On Wed, Nov 15, 2017 at 1:41 PM, Koos Zevenhoven <k7hoven@gmail.com> wrote:
[..] 
What do we call such a "type"? Maybe we have both "concrete" and "strictly concrete" types. Perhaps we also have both "abstract" and "strictly abstract" types. An ABC with some concrete default implementations might then be both a concrete type and an abstract type.

Note that in the above bullet point "definition" of concrete type, I intentionally left out the requirement that the type can be instantiated. 

The other two bullet points are:

* strictly concrete type: a concrete type that is not abstract––it concretely implements everything that it represents / describes. This is almost always a normal class, so it might be also known as "class".

* strictly abstract type: an abstract type that is not concrete––it does not implement any functionality or storage.

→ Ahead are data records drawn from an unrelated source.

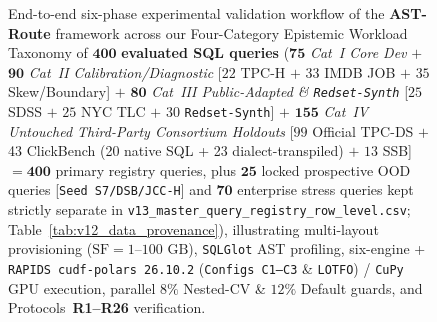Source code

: \documentclass[10pt,a4paper]{article}
\begin{document}
\begin{figure}[t!]
{%
}
\caption{End-to-end six-phase experimental validation workflow of the \textbf{AST-Route} framework across our Four-Category Epistemic Workload Taxonomy of $\mathbf{400}$ \textbf{evaluated SQL queries} ($\mathbf{75}$ \emph{Cat~I Core Dev} $+$ $\mathbf{90}$ \emph{Cat~II Calibration/Diagnostic} [$22$ TPC-H $+$ $33$ IMDB JOB $+$ $35$ Skew/Boundary] $+$ $\mathbf{80}$ \emph{Cat~III Public-Adapted \& \texttt{Redset-Synth}} [$25$ SDSS $+$ $25$ NYC TLC $+$ $30$ \texttt{Redset-Synth}] $+$ $\mathbf{155}$ \emph{Cat~IV Untouched Third-Party Consortium Holdouts} [$99$ Official TPC-DS $+$ 43 ClickBench (20 native SQL + 23 dialect-transpiled) $+$ $13$ SSB] $= \mathbf{400}$ primary registry queries, plus $\mathbf{25}$ locked prospective OOD queries [\texttt{Seed~S7/DSB/JCC-H}] and $\mathbf{70}$ enterprise stress queries kept strictly separate in \texttt{v13\_\allowbreak{}master\_\allowbreak{}query\_\allowbreak{}registry\_\allowbreak{}row\_\allowbreak{}level.csv}; Table~\ref{tab:v12_data_provenance}), illustrating multi-layout provisioning ($\text{SF}=1\text{--}100\text{ GB}$), \texttt{SQLGlot} AST profiling, six-engine + \texttt{RAPIDS cudf-polars 26.10.2} (\texttt{Configs C1--C3} \& \texttt{LOTFO}) / \texttt{CuPy} GPU execution, parallel $8\%$ Nested-CV \& $12\%$ Default guards, and Protocols~\textbf{R1--R26} verification.}
\label{fig:experimental_workflow}
\end{figure}


\end{document}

​There might be a way to improve terminology from this, but I feel that what I sketched here is usable but still not very ambiguous.

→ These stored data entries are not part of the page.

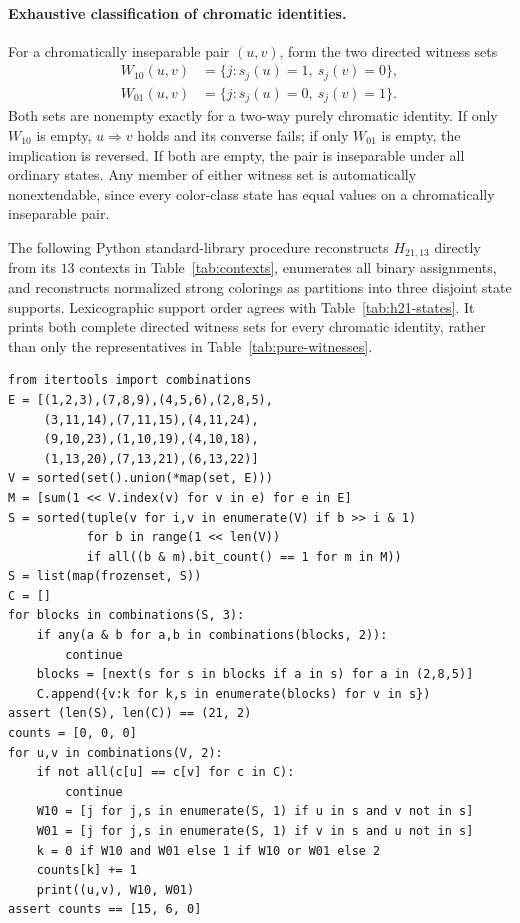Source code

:\documentclass[aps,pra,reprint,superscriptaddress,longbibliography,nofootinbib,floatfix,10pt]{revtex4-2}
\theoremstyle{definition}
\begin{document}
\paragraph*{Exhaustive classification of chromatic identities.}
For a chromatically inseparable pair $(u,v)$, form the two directed witness sets
\[
\begin{aligned}
W_{10}(u,v)&=\{j:s_j(u)=1,\ s_j(v)=0\},\\
W_{01}(u,v)&=\{j:s_j(u)=0,\ s_j(v)=1\}.
\end{aligned}
\]
Both sets are nonempty exactly for a two-way purely chromatic identity.
If only $W_{10}$ is empty, $u\Rightarrow v$ holds and its converse fails;
if only $W_{01}$ is empty, the implication is reversed. If both are empty,
the pair is inseparable under all ordinary states. Any member of either
witness set is automatically nonextendable, since every color-class state
has equal values on a chromatically inseparable pair.

The following Python standard-library procedure reconstructs $H_{21,13}$
directly from its $13$ contexts in Table~\ref{tab:contexts}, enumerates all
binary assignments, and reconstructs normalized strong colorings as partitions
into three disjoint state supports. Lexicographic support order agrees with
Table~\ref{tab:h21-states}. It prints both complete directed witness sets for
every chromatic identity, rather than only the representatives in
Table~\ref{tab:pure-witnesses}.
\begingroup\small
\begin{verbatim}
from itertools import combinations
E = [(1,2,3),(7,8,9),(4,5,6),(2,8,5),
     (3,11,14),(7,11,15),(4,11,24),
     (9,10,23),(1,10,19),(4,10,18),
     (1,13,20),(7,13,21),(6,13,22)]
V = sorted(set().union(*map(set, E)))
M = [sum(1 << V.index(v) for v in e) for e in E]
S = sorted(tuple(v for i,v in enumerate(V) if b >> i & 1)
           for b in range(1 << len(V))
           if all((b & m).bit_count() == 1 for m in M))
S = list(map(frozenset, S))
C = []
for blocks in combinations(S, 3):
    if any(a & b for a,b in combinations(blocks, 2)):
        continue
    blocks = [next(s for s in blocks if a in s) for a in (2,8,5)]
    C.append({v:k for k,s in enumerate(blocks) for v in s})
assert (len(S), len(C)) == (21, 2)
counts = [0, 0, 0]
for u,v in combinations(V, 2):
    if not all(c[u] == c[v] for c in C):
        continue
    W10 = [j for j,s in enumerate(S, 1) if u in s and v not in s]
    W01 = [j for j,s in enumerate(S, 1) if v in s and u not in s]
    k = 0 if W10 and W01 else 1 if W10 or W01 else 2
    counts[k] += 1
    print((u,v), W10, W01)
assert counts == [15, 6, 0]
\end{verbatim}
\endgroup
\end{document}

​Let me rephrase that last sentence: I think this terminology is more clear.

And here's some additional clarification:

I expect that the possibility of a type being both concrete and abstract may sound strange. In some ways it is indeed strange, but this overlap of concepts definitely exists already, we just need to categorize and define the concepts clearly, but without introducing too many concepts whose relations to each other are messy.

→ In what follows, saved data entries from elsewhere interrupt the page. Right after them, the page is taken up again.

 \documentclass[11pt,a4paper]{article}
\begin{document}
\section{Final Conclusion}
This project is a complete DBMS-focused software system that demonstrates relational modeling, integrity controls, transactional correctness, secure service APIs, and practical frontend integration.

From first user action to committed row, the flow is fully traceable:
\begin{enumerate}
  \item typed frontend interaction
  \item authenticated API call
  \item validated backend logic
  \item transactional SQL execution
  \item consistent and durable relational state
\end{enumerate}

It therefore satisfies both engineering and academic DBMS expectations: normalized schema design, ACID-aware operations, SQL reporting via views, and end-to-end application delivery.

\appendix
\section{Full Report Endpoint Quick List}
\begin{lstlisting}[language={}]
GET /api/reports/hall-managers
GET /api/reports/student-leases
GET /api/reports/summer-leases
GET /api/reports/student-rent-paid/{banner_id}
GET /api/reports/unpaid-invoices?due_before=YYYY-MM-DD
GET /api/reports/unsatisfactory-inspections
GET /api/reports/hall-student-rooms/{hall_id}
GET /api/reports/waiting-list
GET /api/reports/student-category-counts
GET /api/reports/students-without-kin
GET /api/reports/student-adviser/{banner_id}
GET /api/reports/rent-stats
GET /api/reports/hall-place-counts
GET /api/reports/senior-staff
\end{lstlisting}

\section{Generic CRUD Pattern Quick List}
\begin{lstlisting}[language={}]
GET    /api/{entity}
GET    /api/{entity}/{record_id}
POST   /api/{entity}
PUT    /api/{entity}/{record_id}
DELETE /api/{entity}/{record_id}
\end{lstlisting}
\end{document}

This might also seem strange if you are not used to how "strict" is often used in mathematics and related sciences. Essentially, it's synonymous to "proper"​. For example,  "strict subset" and "proper subset" of a set both refer to a subset that is not the set itself. Any set is both a superset and subset of itself (in non-strict terms).  Also "pure" might sometimes refer to something similar.

So in some sense it means excluding the "gray area". Often that "gray area" is kept part of the non-strict/improper concept for convenience.